China's economic recovery wobbles as drought and global slowdown add to risks

The property market slump extended into August, with sales continuing to plunge in China's four top cities. PHOTO: AFP

BEIJING (BLOOMBERG) - China's economy continued to recover in August but warning signs are flashing across a number of fronts as weaker global demand and a crippling drought exacerbated by a record heatwave add new risks to growth prospects.

That is the outlook based on Bloomberg's aggregate index of eight early indicators for this month. The overall gauge was at five, unchanged from July, signalling that momentum has steadied.

Strong overseas demand for Chinese goods, which has helped to offset some of the damage from Covid-19 lockdowns on domestic spending, weakened sharply in August. South Korean exports, a leading indicator for global trade, barely grew in the first 20 days of this month from a year earlier.

The 0.5 per cent increase in South Korea's average daily shipments was the weakest since late 2020 and was a marked slowdown from the 14.5 per cent rise in the same period last month.

A slump in Hong Kong's July exports also showed how a cooling global economy, worldwide interest rate hikes and Covid-19 disruptions are affecting demand.

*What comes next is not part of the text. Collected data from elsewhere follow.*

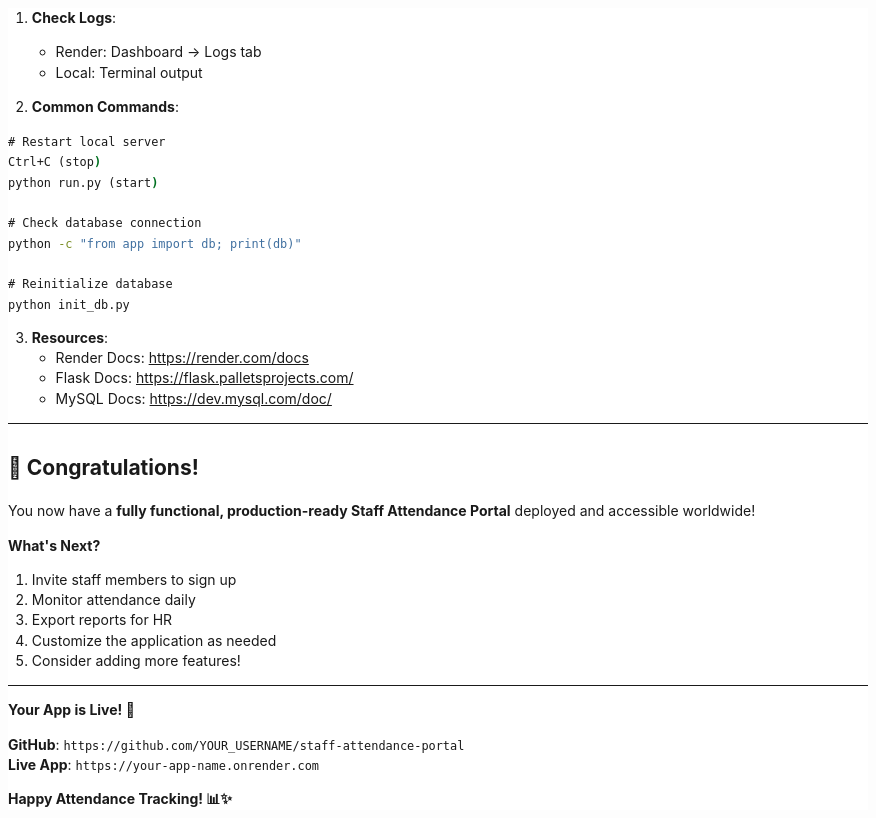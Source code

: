 1. **Check Logs**:
   - Render: Dashboard → Logs tab
   - Local: Terminal output

2. **Common Commands**:
```cmd
# Restart local server
Ctrl+C (stop)
python run.py (start)

# Check database connection
python -c "from app import db; print(db)"

# Reinitialize database
python init_db.py
```

3. **Resources**:
   - Render Docs: https://render.com/docs
   - Flask Docs: https://flask.palletsprojects.com/
   - MySQL Docs: https://dev.mysql.com/doc/

---

## 🎊 Congratulations!

You now have a **fully functional, production-ready Staff Attendance Portal** deployed and accessible worldwide!

**What's Next?**
1. Invite staff members to sign up
2. Monitor attendance daily
3. Export reports for HR
4. Customize the application as needed
5. Consider adding more features!

---

**Your App is Live! 🚀**

**GitHub**: `https://github.com/YOUR_USERNAME/staff-attendance-portal`  
**Live App**: `https://your-app-name.onrender.com`

**Happy Attendance Tracking! 📊✨**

For China's domestic economy, the picture is not rosy either. The property market slump extended into August, with sales continuing to plunge in China's four top cities. This is despite months of efforts by the government to boost lending to home buyers, lower mortgages rates and allow more flexibility for down payments.

The latest official data showed that property loans in July grew at the weakest rate since comparable data began in 2012. Mortgage rates will likely continue to be cut to a record low of 4.1 per cent after banks reduced their five-year loan prime rate by 15 basis points earlier this week to boost housing demand.

Growth in car sales was also much slower than in July, another indication of weak domestic demand. Premier Li Keqiang promised last week to maintain preferential policies that are designed to boost sales and stimulate demand for cleaner cars as part of efforts to support the development of the electric vehicle industry.

New economic headwinds this month, including a power crunch and Covid-19 flare-ups, have hurt business confidence, especially among smaller firms. Standard Chartered Bank's survey of more than 500 smaller companies showed that confidence slipped in August as production activity "slowed significantly", new orders weakened and bank financing costs picked up.

"Ongoing Covid-19-led disruption and power-rationing measures imposed in some key production areas, including Sichuan, resulted in temporary factory shutdowns," StanChart economists Hunter Chan and Ding Shuang wrote in a report.

"The disruption in production and sales resulted in a faster increase in raw material inventories and finished goods prices."

Covid-19 outbreaks continued to derail what is usually the peak season at some of China's top summer hot spots. The seaside city of Beihai only recently emerged from a month-long lockdown. More than 100,000 tourists were trapped on the tropical island of Hainan because of outbreaks there, while Tibet had tens of thousands of tourists stranded in the region due to cancelled flights and roadblocks to contain infections.

A power shortage from the drought and heatwave has forced factories to shut down and shopping malls to turn off lights, especially in cities in western China. Although the economic damage is expected to be smaller than from power shortages last year, economists still expect industrial output to be hit in August.

Policymakers on Wednesday (Aug 24) stepped up their economic stimulus with a further 1 trillion yuan (S$202.8 billion) of funding largely focused on infrastructure spending. However, economists were relatively downbeat on the measures, saying these will likely not go far enough to counter the damage from repeated Covid-19 lockdowns and the property market slump.